Division of responsibilities

Our responsibility: how many threads, in what configuration

  • 32768 threads in 1D
  • 32 x 1024 threads in 2D
  • 32 x 512 x 2 threads in 3D

Device’s responsibility: launch enough threads and call the supplied code for each

Thread hierarchy

Thread hierarchy, previous is the building block of the next level

  • a thread
  • a block of threads
  • a grid of blocks

Thread

A single thread is the smallest unit

Block of threads

A block of threads can be 1D, 2D or 3D

// This struct is defined elsewhere by the API
struct dim3 {
    int32_t x;
    int32_t y;
    int32_t z;
};

// ------------------------
// In our program we define
// the size of the block:
dim3 block(1024, 1, 1); // 1D
dim3 block(128, 3, 1);  // 2D
dim3 block(256, 2, 3);  // 3D

Grid of blocks

A grid of blocks can be 1D, 2D or 3D

// The same struct is used for
// block size and grid size
struct dim3 {
    int32_t x;
    int32_t y;
    int32_t z;
};

// ------------------------
// In our program we define
// the size of the grid:
dim3 grid(4, 1, 1); // 1D
dim3 grid(4, 2, 1); // 2D
dim3 grid(4, 2, 4); // 3D

Threads, blocks, grids

dim3 block(128, 4, 1);
dim3 grid(32, 32, 1);
// Num threads = 4096 x 128 x 1 = 524288

// The code in "someKernel" is run
// with 524288 threads
someKernel<<<grid, block>>>(arguments);
// We'll cover this^ special syntax later
  • threads/grid = threads/block \(\times\) blocks/grid
  • device always operates over grids

Example grids 1

Example grids 2

Example grids 3

Part 4: Software – Hardware mapping

Grid – Device

Block – SM/CU

Blocks – SM/CU

Block – SM/CU

Warps, wavefronts

SM/CU breaks blocks of threads to

  • warps of 32 consecutive threads (Nvidia), or
  • wavefronts of 64 consecutive threads (AMD)

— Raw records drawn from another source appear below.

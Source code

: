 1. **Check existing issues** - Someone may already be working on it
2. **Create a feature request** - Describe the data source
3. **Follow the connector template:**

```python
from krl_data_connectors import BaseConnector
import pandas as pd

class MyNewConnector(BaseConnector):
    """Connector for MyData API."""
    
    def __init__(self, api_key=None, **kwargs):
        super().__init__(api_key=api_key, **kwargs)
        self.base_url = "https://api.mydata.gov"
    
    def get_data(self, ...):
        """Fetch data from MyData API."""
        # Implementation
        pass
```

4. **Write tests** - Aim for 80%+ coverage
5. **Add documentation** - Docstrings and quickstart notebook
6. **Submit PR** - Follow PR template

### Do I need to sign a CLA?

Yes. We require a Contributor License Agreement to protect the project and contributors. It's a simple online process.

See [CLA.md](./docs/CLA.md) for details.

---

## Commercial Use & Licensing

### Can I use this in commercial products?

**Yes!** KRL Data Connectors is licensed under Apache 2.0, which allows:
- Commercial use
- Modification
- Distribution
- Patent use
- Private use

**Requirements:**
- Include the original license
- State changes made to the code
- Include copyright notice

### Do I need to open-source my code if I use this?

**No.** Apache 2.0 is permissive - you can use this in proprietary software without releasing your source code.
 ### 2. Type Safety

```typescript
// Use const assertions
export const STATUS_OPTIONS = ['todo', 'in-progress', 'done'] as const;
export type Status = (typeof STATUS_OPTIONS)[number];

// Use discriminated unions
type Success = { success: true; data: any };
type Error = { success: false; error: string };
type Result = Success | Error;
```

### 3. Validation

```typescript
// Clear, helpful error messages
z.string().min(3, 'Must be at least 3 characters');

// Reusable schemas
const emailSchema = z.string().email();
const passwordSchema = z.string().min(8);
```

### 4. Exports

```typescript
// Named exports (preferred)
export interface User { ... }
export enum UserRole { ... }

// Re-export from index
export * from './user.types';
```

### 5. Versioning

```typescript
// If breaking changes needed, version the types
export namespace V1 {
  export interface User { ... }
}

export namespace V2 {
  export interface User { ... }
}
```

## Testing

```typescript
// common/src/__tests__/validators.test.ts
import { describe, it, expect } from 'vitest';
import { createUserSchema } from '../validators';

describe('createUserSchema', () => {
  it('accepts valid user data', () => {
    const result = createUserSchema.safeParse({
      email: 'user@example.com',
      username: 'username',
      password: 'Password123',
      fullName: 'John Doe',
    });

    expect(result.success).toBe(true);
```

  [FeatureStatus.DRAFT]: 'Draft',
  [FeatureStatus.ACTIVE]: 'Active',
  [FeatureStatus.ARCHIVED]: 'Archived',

A 1D block of 256x1 threads gets partitioned to

warp/wavefront ID thread ID (Nvidia) thread ID (AMD)
w0 0-31 0-63
w1 32-63 64-127
w2 64-95 128-191
w3 96-127 192-255
w4 128-159 -
w5 160-191 -
w6 192-223 -
w7 224-255 -

Warps, wavefronts

Warp/Wavefront - SMSP/SIMD

Thread - lane

Recap

  • massively parallel processor
  • own memory space –> requires data movement
  • useful when you have a lot of data
  • consists of tens or hundreds of simple processors, with multiple vector units per processor
  • 1-2 orders of magnitude more instruction per cycle compared to CPUs

Recap

  • point of view of a single thread
  • a grid of (blocks of) threads
  • grid <–> device
  • block <–> SM/CU
  • warp/wavefront <–> SMSP/SIMD
  • thread <–> lane

Questions?

Well I have couple

Assume GPU with 8 compute units, each with 4 SIMD-units of warp size 64.

  1. What is the smallest number of blocks in a grid enough to utilize all compute units?
    \((a)~ 1\quad (b)~ 32\quad (c)~ 8\)

  2. Assume there are 32 blocks. What is the minimum number of threads per block enough to utilize all of the hardware?
    \((a)~ 64\quad (b)~ 256\quad (c)~ 32\)

  3. What brand of GPU is it based on terminology?